8 conseils pour la rédaction d’une thèse de doctorat

Bon, je suis en pleine rédaction de thèse et comme tout bon doctorant, je procrastine… Mais attention, je fais de la procrastination éducative !

Parmi mes activités de la semaine passée, il y a eu le visionnage de deux vidéos sur “Comment rédiger sa thèse”. La première vidéo est celle de Geneviève Belleville, résumant son excellent livre “Assieds-toi et écris ta thèse”. Et la seconde vidéo était celle du professeur Frédéric Rouvière.

Dans cet article, je vous résume les 8 principaux conseils de ces deux vidéos, j’espère qu’ils pourront aussi vous aider !

1) L’élément le plus important du livre de Geneviève Belleville : Bloquez-vous du temps.

Cela signifie, le dimanche soir par exemple, de prendre votre agenda pour la semaine et de vous trouver des blocs de deux heures, chaque journée, durant lesquels vous allez travaillez uniquement sur la rédaction de votre thèse.
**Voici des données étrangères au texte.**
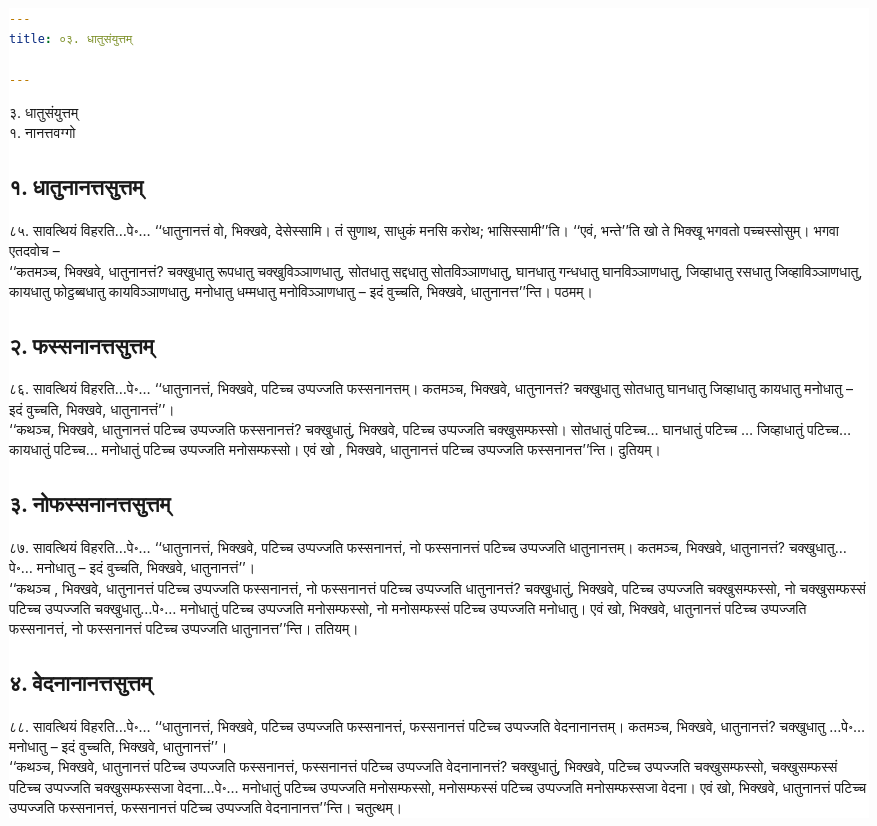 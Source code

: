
 ```yaml
---
title: ०३. धातुसंयुत्तम्

---
```

३. धातुसंयुत्तम्  
१. नानत्तवग्गो  


## १. धातुनानत्तसुत्तम्

८५. सावत्थियं विहरति…पे॰… ‘‘धातुनानत्तं वो, भिक्खवे, देसेस्सामि। तं सुणाथ, साधुकं मनसि करोथ; भासिस्सामी’’ति। ‘‘एवं, भन्ते’’ति खो ते भिक्खू भगवतो पच्चस्सोसुम्। भगवा एतदवोच –  
‘‘कतमञ्च, भिक्खवे, धातुनानत्तं? चक्खुधातु रूपधातु चक्खुविञ्ञाणधातु, सोतधातु सद्दधातु सोतविञ्ञाणधातु, घानधातु गन्धधातु घानविञ्ञाणधातु, जिव्हाधातु रसधातु जिव्हाविञ्ञाणधातु, कायधातु फोट्ठब्बधातु कायविञ्ञाणधातु, मनोधातु धम्मधातु मनोविञ्ञाणधातु – इदं वुच्चति, भिक्खवे, धातुनानत्त’’न्ति। पठमम्।  


## २. फस्सनानत्तसुत्तम्

८६. सावत्थियं विहरति…पे॰… ‘‘धातुनानत्तं, भिक्खवे, पटिच्च उप्पज्जति फस्सनानत्तम्। कतमञ्च, भिक्खवे, धातुनानत्तं? चक्खुधातु सोतधातु घानधातु जिव्हाधातु कायधातु मनोधातु – इदं वुच्चति, भिक्खवे, धातुनानत्तं’’।  
‘‘कथञ्च, भिक्खवे, धातुनानत्तं पटिच्च उप्पज्जति फस्सनानत्तं? चक्खुधातुं, भिक्खवे, पटिच्च उप्पज्जति चक्खुसम्फस्सो। सोतधातुं पटिच्च… घानधातुं पटिच्च … जिव्हाधातुं पटिच्च… कायधातुं पटिच्च… मनोधातुं पटिच्च उप्पज्जति मनोसम्फस्सो। एवं खो , भिक्खवे, धातुनानत्तं पटिच्च उप्पज्जति फस्सनानत्त’’न्ति। दुतियम्।  


## ३. नोफस्सनानत्तसुत्तम्

८७. सावत्थियं विहरति…पे॰… ‘‘धातुनानत्तं, भिक्खवे, पटिच्च उप्पज्जति फस्सनानत्तं, नो फस्सनानत्तं पटिच्च उप्पज्जति धातुनानत्तम्। कतमञ्च, भिक्खवे, धातुनानत्तं? चक्खुधातु…पे॰… मनोधातु – इदं वुच्चति, भिक्खवे, धातुनानत्तं’’।  
‘‘कथञ्च , भिक्खवे, धातुनानत्तं पटिच्च उप्पज्जति फस्सनानत्तं, नो फस्सनानत्तं पटिच्च उप्पज्जति धातुनानत्तं? चक्खुधातुं, भिक्खवे, पटिच्च उप्पज्जति चक्खुसम्फस्सो, नो चक्खुसम्फस्सं पटिच्च उप्पज्जति चक्खुधातु…पे॰… मनोधातुं पटिच्च उप्पज्जति मनोसम्फस्सो, नो मनोसम्फस्सं पटिच्च उप्पज्जति मनोधातु। एवं खो, भिक्खवे, धातुनानत्तं पटिच्च उप्पज्जति फस्सनानत्तं, नो फस्सनानत्तं पटिच्च उप्पज्जति धातुनानत्त’’न्ति। ततियम्।  


## ४. वेदनानानत्तसुत्तम्

८८. सावत्थियं विहरति…पे॰… ‘‘धातुनानत्तं, भिक्खवे, पटिच्च उप्पज्जति फस्सनानत्तं, फस्सनानत्तं पटिच्च उप्पज्जति वेदनानानत्तम्। कतमञ्च, भिक्खवे, धातुनानत्तं? चक्खुधातु …पे॰… मनोधातु – इदं वुच्चति, भिक्खवे, धातुनानत्तं’’।  
‘‘कथञ्च, भिक्खवे, धातुनानत्तं पटिच्च उप्पज्जति फस्सनानत्तं, फस्सनानत्तं पटिच्च उप्पज्जति वेदनानानत्तं? चक्खुधातुं, भिक्खवे, पटिच्च उप्पज्जति चक्खुसम्फस्सो, चक्खुसम्फस्सं पटिच्च उप्पज्जति चक्खुसम्फस्सजा वेदना…पे॰… मनोधातुं पटिच्च उप्पज्जति मनोसम्फस्सो, मनोसम्फस्सं पटिच्च उप्पज्जति मनोसम्फस्सजा वेदना। एवं खो, भिक्खवे, धातुनानत्तं पटिच्च उप्पज्जति फस्सनानत्तं, फस्सनानत्तं पटिच्च उप्पज्जति वेदनानानत्त’’न्ति। चतुत्थम्।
D’un point de vue pratique, essayez de caler ces blocs en matinée et ne les faites pas dépassés deux heures, sinon quoi vous allez avoir le cerveau en bouillie… Ces blocs constituent des “rendez-vous avec vous-même”, ce sont des moments dédiés uniquement à la rédaction. Le fait de définir ces blocs permet aussi de ne plus avoir cette petite voix dans la tête qui vous dit “tu devrais être en train de rédiger… » De plus, comme pour tout projet, la régularité prime sur la quantité et donc il est préférable de rédiger un peu chaque jour au lieu de vouloir tout faire dans une seule journée. Et si vous avez encore des idées à la fin d’une session de rédaction, notez-les rapidement sur votre document et attendez jusqu’au lendemain pour les développer.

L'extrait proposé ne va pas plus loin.